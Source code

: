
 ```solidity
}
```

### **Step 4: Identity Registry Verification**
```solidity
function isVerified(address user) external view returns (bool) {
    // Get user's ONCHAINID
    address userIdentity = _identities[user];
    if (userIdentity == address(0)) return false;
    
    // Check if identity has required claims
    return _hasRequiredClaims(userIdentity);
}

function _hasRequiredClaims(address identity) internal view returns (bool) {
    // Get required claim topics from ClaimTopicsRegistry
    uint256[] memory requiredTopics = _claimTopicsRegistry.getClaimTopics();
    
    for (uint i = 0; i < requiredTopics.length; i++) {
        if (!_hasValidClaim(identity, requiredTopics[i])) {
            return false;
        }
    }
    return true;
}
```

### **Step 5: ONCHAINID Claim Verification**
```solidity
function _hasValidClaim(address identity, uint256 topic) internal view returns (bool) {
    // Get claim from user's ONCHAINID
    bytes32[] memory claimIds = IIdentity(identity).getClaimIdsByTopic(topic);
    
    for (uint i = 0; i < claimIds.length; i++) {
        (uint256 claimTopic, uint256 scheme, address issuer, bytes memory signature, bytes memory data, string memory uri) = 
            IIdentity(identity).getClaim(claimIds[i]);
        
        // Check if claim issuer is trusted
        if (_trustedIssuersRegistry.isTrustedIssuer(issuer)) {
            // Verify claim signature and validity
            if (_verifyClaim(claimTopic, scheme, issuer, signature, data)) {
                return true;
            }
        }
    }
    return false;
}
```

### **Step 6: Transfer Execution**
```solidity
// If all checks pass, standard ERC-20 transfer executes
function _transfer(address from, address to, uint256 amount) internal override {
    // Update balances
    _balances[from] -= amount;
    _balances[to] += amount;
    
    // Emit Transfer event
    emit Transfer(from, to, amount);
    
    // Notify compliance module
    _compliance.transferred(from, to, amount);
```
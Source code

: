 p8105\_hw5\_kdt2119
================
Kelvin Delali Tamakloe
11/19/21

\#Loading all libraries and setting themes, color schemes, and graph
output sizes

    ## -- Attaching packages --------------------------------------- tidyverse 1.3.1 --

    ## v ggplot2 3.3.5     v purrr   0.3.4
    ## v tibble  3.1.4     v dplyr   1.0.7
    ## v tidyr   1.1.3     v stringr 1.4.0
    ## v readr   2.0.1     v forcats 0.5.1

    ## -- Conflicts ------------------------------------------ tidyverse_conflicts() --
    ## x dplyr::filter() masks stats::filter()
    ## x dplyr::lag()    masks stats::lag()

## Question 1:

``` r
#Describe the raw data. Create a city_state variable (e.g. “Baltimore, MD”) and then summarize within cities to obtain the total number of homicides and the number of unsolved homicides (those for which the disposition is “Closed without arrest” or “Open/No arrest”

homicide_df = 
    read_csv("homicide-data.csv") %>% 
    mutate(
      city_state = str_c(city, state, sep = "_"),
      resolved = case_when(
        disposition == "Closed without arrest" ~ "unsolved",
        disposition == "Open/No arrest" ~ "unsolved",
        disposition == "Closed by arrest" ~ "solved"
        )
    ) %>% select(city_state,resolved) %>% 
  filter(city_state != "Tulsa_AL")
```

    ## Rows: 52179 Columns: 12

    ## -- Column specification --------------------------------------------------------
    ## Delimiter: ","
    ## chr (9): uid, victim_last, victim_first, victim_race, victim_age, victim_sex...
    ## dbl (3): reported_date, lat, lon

******

- WHAT THE TASK ASKS: The answer is to be a bare number, showing how many lines of the records contain "length".

- SOLUTION FOR THIS TASK: 2